Now the New Zealand offering What We Do in the Shadows takes one of the oldest recurring ideas in folklore and horror — the vampire — and drives a stake deep into the heart of ... well, you get the idea. Written and directed by Jemaine Clement (of Flight of the Conchords fame) and Taika Waititi (writer-director of New Zealand's 2010 smash hit, Boy), Shadows essentially injects a shot of macabre into the buddy picture scene, focusing on a group of vampires living in a decrepit house on the outskirts of Wellington who've allowed a camera crew to document their day-to-day — or rather night-to-night — existence.
At the film's opening, we are greeted by the 317-year-old Viago (Waititi), the literal Romantic of the group, an instantly likeable, unabashedly sweet, affable 18th-century dandy. Transformed into a creature of the night at the age of 16, the 862-year-old Vladislav (Clement) spent centuries as a bloodthirsty sadist, deadpanning to the camera, "I tended to torture when I was in a bad place." Still stuck in a kind of undead puberty, 183-year-old Deacon (Jonathan Brugh) is the self-professed "Bad Boy of the Group," prone to spontaneously attacking those around him. Finally, there's the undead pater familias of the cohort, 8,000-year-old Petyr (Ben Fransham), a knockoff of Nosferatu; a mute, green-skinned, gnarly-fanged creature who lives in the cellar.
The whole crowd is gearing up for The Unholy Masquerade, an annual fête for vampires, zombies and the like. But before they make it to the ball, they will unwittingly recruit a new vampire in the form of a clueless, blue-collar dunderhead named Nick (Cori Gonzalez-Macuer), who creates never-ending hassles and jeopardizes their safety.
Along the course of the film's 80 minutes,
the group contends with a rival gang of
werewolves (led by the Conchords'
Rhys Darby), vampire hunters, clueless police officers and Jackie (Jackie van Beek), a wearied, disgruntled familiar of Deacon's who pesters him about his ongoing promise to finally turn her into a creature of the night.
We see the expected gags regarding vampire clichés about crosses, silver and sunlight, but Shadows really zips along on the strengths of the seemingly improvised banter that made Spinal Tap such a success. The real brilliance of the film is played out in the cast members' abilities at riding the third rail between believability and the absurd. Centuries of experience haven't made these bloodsuckers any wiser; they are as dimwitted as they are utterly self-obsessed. The individual interview footage with Viago, Vladislav and Deacon reveals how excited they are to finally tell their stories, which are usually peppered with a good dose of self-aggrandizing.

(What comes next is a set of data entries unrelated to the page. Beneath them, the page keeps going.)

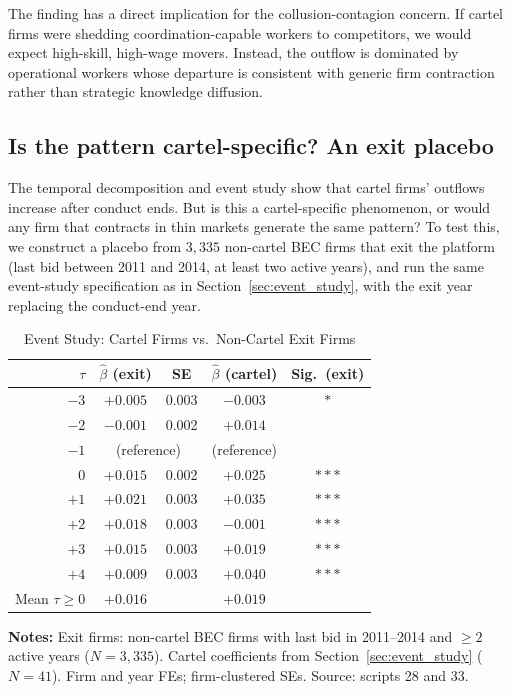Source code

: The finding has a direct implication for the collusion-contagion concern. If cartel firms were shedding coordination-capable workers to competitors, we would expect high-skill, high-wage movers. Instead, the outflow is dominated by operational workers whose departure is consistent with generic firm contraction rather than strategic knowledge diffusion.

\subsection{Is the pattern cartel-specific? An exit placebo}\label{sec:exit_placebo}

The temporal decomposition and event study show that cartel firms' outflows increase after conduct ends. But is this a cartel-specific phenomenon, or would any firm that contracts in thin markets generate the same pattern? To test this, we construct a placebo from $3{,}335$ non-cartel BEC firms that exit the platform (last bid between 2011 and 2014, at least two active years), and run the same event-study specification as in Section~\ref{sec:event_study}, with the exit year replacing the conduct-end year.

\begin{table}[htbp]
\centering
\caption{Event Study: Cartel Firms vs.\ Non-Cartel Exit Firms}\label{tab:exit_placebo}
\begin{tabular}{rcccc}
\toprule
$\tau$ & $\hat{\beta}$ (exit) & SE & $\hat{\beta}$ (cartel) & Sig.\ (exit) \\
\midrule
$-3$ & $+0.005$ & 0.003 & $-0.003$ & $*$ \\
$-2$ & $-0.001$ & 0.002 & $+0.014$ & \\
$-1$ & \multicolumn{2}{c}{(reference)} & (reference) & \\
$0$ & $+0.015$ & 0.002 & $+0.025$ & $***$ \\
$+1$ & $+0.021$ & 0.003 & $+0.035$ & $***$ \\
$+2$ & $+0.018$ & 0.003 & $-0.001$ & $***$ \\
$+3$ & $+0.015$ & 0.003 & $+0.019$ & $***$ \\
$+4$ & $+0.009$ & 0.003 & $+0.040$ & $***$ \\
\midrule
Mean $\tau \ge 0$ & $+0.016$ & & $+0.019$ & \\
\bottomrule
\end{tabular}
\vspace{0.5em}
\begin{minipage}{0.90\textwidth}
\scriptsize{\textbf{Notes:} Exit firms: non-cartel BEC firms with last bid in 2011--2014 and $\ge 2$ active years ($N = 3{,}335$). Cartel coefficients from Section~\ref{sec:event_study} ($N = 41$). Firm and year FEs; firm-clustered SEs. Source: scripts 28 and 33.\par}
\end{minipage}
\end{table}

Make no mistake, the blood flows freely in Shadows, surging in comical gushers that are a snarky hit toward the gore porn of contemporary horror. Early in the film, Clement and Waititi provide us with a greater sense of the characters' backstories through clever montages of photos, historical footage, paintings and even woodcuts, which helps give this hapless bunch a greater a sense of depth and authenticity, in turn making them charming and appealing. By the film's end, the fanged nimrods, with their well-defined personalities and centuries-old egos, turn what could have been a gory sitcom into an inventive and enjoyable film that takes a bite out of comedies, documentaries and the ever-trendy vampire flick.